- _TASK GOAL_
Each line of the entries that mentions the string "href" needs to be reported.

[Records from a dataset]
*** Block opens ***
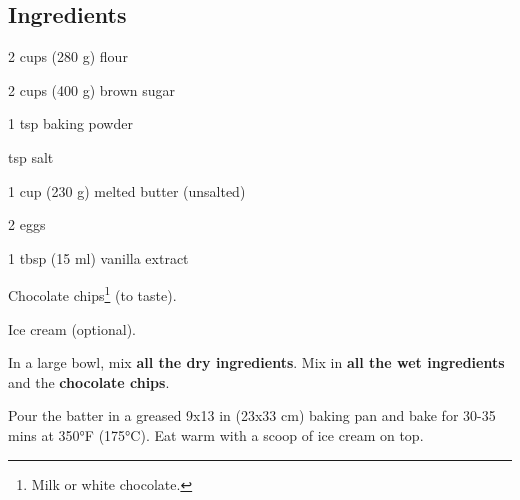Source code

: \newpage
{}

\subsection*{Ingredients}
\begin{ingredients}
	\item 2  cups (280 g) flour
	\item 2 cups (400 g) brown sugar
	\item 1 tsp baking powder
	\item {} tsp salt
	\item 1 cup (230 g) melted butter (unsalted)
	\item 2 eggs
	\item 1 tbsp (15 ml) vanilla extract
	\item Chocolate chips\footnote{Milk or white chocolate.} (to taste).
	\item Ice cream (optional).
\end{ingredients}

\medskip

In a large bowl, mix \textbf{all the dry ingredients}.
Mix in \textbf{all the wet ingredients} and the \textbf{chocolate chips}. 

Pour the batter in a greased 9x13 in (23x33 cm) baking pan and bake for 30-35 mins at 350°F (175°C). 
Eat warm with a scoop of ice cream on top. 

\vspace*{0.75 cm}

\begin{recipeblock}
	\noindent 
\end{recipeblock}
*** Block closes ***
*** Block opens ***
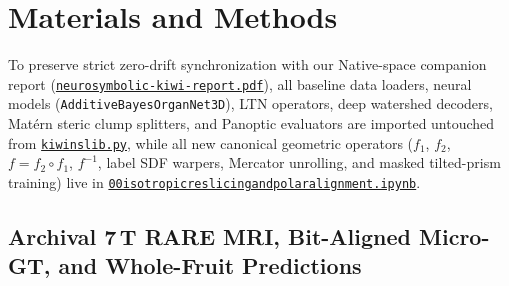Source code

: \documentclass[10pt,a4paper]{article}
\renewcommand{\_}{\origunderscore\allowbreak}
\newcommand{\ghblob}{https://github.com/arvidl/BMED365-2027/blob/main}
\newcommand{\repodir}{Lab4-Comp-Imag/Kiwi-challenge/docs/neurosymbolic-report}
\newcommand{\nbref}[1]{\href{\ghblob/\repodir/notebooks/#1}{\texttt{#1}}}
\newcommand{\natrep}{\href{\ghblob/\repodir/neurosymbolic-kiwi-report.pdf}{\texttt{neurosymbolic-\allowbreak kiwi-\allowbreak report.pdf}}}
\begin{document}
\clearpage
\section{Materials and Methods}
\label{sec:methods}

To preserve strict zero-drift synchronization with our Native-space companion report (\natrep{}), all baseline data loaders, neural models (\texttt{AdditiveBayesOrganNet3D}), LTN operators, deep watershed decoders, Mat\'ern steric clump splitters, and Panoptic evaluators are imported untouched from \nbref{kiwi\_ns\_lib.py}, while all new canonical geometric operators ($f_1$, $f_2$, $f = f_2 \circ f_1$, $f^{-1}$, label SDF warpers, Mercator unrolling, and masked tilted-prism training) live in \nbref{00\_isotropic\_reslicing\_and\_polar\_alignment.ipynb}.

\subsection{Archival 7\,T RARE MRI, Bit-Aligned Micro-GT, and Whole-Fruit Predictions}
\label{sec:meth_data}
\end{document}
*** Block closes ***
- _SOLUTION FOR THIS EXERCISE_
\newcommand{\nbref}[1]{\href{\ghblob/\repodir/notebooks/#1}{\texttt{#1}}}
\newcommand{\natrep}{\href{\ghblob/\repodir/neurosymbolic-kiwi-report.pdf}{\texttt{neurosymbolic-\allowbreak kiwi-\allowbreak report.pdf}}}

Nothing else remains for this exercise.